-------- DATASET EXCERPTS

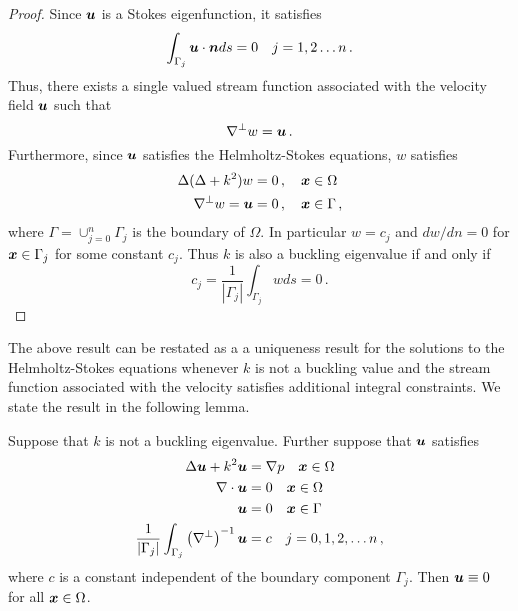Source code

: \begin{proof}
Since ${\boldsymbol u}$ is a Stokes eigenfunction, it satisfies
\begin{equation}
\int_{\Gamma_{j}} {\boldsymbol u} \cdot {\boldsymbol n} ds = 0 \quad j=1,2\ldots n \, .
\end{equation}
Thus, there exists a single valued stream function associated with the
velocity field ${\boldsymbol u}$ such that 
\begin{equation}
\nabla^{\perp} w = {\boldsymbol u} \, .
\end{equation}
Furthermore, since ${\boldsymbol u}$ satisfies the Helmholtz-Stokes equations, 
$w$ satisfies
\begin{align}
\Delta (\Delta + k^{2} ) w &= 0 \, , \quad {\boldsymbol x} \in \Omega \\
\nabla^{\perp} w = {\boldsymbol u} &=0 \, ,\quad {\boldsymbol x} \in \Gamma \, ,
\end{align}
where $\Gamma = \cup_{j=0}^{n} \Gamma_{j}$ is the boundary of $\Omega$.
In particular $w= c_{j}$ and $dw/dn = 0$ for ${\boldsymbol x} \in \Gamma_{j}$ for
some constant $c_{j}$.
Thus $k$ is also a buckling eigenvalue if and only if 
\begin{equation}
c_{j} = \frac{1}{|\Gamma_{j}|}\int_{\Gamma_{j}} w ds =  0 \, .
\end{equation}
\end{proof}

The above result can be restated as a 
a uniqueness result for the 
solutions to the Helmholtz-Stokes equations whenever $k$ is
not a buckling value and the stream function associated with the
velocity satisfies additional integral constraints.
We state the result in the following lemma.
\begin{lem}
\label{lem:conshelmbieig}
Suppose that $k$ is not a buckling eigenvalue. 
Further suppose that ${\boldsymbol u}$ satisfies
\begin{align}
\Delta {\boldsymbol u} + k^{2} {\boldsymbol u} &= \nabla p \quad {\boldsymbol x} \in \Omega \\
\nabla \cdot {\boldsymbol u} &=0 \quad {\boldsymbol x} \in \Omega \\
{\boldsymbol u} &=0 \quad {\boldsymbol x} \in \Gamma \\
\frac{1}{|\Gamma_{j}|}
\int_{\Gamma_{j}} \left(\nabla^{\perp} \right)^{-1} {\boldsymbol u} &= c \quad
j=0,1,2,\ldots n\, ,
\end{align}
where $c$ is a constant independent of the boundary component $\Gamma_{j}$.
Then ${\boldsymbol u} \equiv 0$ for all ${\boldsymbol x} \in \Omega$.
\end{lem}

----------------

Please copy exactly the lines from the one that contains "velocity satisfies additional" up to and including the final line of the listing above.

● **COMPLETED EXERCISE**
velocity satisfies additional integral constraints.
We state the result in the following lemma.
\begin{lem}
\label{lem:conshelmbieig}
Suppose that $k$ is not a buckling eigenvalue. 
Further suppose that ${\boldsymbol u}$ satisfies
\begin{align}
\Delta {\boldsymbol u} + k^{2} {\boldsymbol u} &= \nabla p \quad {\boldsymbol x} \in \Omega \\
\nabla \cdot {\boldsymbol u} &=0 \quad {\boldsymbol x} \in \Omega \\
{\boldsymbol u} &=0 \quad {\boldsymbol x} \in \Gamma \\
\frac{1}{|\Gamma_{j}|}
\int_{\Gamma_{j}} \left(\nabla^{\perp} \right)^{-1} {\boldsymbol u} &= c \quad
j=0,1,2,\ldots n\, ,
\end{align}
where $c$ is a constant independent of the boundary component $\Gamma_{j}$.
Then ${\boldsymbol u} \equiv 0$ for all ${\boldsymbol x} \in \Omega$.
\end{lem}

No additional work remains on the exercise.